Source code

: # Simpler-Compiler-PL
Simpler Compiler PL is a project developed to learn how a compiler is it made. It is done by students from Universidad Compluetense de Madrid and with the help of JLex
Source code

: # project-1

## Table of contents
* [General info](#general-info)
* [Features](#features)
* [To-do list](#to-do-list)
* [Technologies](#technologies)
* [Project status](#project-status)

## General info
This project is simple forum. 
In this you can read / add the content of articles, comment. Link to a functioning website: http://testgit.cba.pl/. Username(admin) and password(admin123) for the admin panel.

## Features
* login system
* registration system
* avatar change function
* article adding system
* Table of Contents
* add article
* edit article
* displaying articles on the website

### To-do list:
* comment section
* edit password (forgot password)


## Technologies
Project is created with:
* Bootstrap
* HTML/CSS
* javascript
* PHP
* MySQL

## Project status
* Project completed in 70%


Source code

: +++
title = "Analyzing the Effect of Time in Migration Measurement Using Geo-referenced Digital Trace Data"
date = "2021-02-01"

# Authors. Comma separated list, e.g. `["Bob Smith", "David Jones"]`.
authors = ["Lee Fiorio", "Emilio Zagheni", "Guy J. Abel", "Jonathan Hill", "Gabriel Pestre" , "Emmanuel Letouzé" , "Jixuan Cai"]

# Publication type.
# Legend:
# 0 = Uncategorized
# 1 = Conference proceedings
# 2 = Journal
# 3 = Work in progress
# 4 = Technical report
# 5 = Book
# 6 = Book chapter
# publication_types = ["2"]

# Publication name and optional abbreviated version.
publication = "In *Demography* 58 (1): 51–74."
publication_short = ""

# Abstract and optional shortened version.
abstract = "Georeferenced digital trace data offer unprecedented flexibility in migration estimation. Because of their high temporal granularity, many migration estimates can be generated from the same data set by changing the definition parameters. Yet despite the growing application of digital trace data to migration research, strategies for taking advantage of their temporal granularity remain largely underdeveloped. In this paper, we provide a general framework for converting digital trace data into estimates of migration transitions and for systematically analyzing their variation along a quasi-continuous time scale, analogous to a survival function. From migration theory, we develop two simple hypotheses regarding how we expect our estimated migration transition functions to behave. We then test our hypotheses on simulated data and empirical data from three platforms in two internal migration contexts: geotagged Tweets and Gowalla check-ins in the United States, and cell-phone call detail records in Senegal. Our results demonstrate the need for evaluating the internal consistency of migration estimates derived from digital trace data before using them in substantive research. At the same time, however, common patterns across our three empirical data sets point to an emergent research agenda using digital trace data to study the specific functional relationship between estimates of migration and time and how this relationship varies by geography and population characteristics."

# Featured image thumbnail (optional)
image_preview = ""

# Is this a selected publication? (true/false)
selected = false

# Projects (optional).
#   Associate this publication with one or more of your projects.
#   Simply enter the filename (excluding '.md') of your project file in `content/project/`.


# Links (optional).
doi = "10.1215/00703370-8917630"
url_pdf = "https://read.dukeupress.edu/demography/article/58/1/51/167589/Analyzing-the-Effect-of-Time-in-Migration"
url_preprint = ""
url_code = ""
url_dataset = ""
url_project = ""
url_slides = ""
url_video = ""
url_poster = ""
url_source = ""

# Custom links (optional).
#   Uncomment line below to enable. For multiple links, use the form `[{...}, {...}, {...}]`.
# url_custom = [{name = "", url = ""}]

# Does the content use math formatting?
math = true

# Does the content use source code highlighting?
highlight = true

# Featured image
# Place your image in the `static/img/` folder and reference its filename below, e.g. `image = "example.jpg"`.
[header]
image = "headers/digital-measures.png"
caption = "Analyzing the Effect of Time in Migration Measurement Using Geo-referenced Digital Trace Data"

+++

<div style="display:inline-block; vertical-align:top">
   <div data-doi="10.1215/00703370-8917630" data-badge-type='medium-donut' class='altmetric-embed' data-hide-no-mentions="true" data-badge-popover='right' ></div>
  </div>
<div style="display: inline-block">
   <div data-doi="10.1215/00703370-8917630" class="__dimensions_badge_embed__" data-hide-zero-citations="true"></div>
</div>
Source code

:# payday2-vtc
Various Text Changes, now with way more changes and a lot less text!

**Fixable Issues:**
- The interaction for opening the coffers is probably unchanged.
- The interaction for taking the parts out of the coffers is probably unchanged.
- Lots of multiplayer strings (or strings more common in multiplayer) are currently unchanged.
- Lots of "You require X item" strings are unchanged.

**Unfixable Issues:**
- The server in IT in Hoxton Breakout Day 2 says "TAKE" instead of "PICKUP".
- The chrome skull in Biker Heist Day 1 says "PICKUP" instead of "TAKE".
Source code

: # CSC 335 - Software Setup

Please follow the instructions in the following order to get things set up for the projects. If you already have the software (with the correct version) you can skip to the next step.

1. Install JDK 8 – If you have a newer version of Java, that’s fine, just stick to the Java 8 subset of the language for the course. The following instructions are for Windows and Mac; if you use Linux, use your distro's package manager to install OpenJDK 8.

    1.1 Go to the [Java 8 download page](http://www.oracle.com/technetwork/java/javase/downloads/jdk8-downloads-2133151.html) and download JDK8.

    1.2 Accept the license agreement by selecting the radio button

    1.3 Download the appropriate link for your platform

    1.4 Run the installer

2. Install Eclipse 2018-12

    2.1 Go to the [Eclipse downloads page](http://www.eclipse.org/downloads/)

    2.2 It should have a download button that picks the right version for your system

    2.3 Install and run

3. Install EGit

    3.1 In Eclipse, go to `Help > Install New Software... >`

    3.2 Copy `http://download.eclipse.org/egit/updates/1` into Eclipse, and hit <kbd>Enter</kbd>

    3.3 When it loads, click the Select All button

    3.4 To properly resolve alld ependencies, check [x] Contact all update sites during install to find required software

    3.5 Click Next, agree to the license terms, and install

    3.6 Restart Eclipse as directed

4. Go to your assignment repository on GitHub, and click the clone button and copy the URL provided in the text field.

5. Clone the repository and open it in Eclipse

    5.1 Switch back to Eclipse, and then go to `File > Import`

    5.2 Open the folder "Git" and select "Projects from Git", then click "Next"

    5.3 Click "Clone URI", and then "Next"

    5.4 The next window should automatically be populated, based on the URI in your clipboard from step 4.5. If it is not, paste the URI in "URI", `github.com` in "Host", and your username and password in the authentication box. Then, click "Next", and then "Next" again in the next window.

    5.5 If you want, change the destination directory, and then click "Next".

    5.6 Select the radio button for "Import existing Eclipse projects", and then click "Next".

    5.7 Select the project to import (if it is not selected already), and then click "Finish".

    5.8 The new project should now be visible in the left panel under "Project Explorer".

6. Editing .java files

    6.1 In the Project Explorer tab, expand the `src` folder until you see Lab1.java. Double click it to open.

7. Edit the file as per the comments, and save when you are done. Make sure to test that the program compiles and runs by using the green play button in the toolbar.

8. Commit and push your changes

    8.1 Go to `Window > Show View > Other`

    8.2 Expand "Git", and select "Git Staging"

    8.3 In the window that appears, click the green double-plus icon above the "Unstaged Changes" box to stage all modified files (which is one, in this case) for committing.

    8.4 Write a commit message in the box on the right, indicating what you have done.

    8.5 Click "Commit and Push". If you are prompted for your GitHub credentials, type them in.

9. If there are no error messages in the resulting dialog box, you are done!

TASK OBJECTIVE: For every line in the material above, note whether the word "info" appears, then state the number of lines where it does and nothing else.

ANSWER TO THE PROBLEM: 2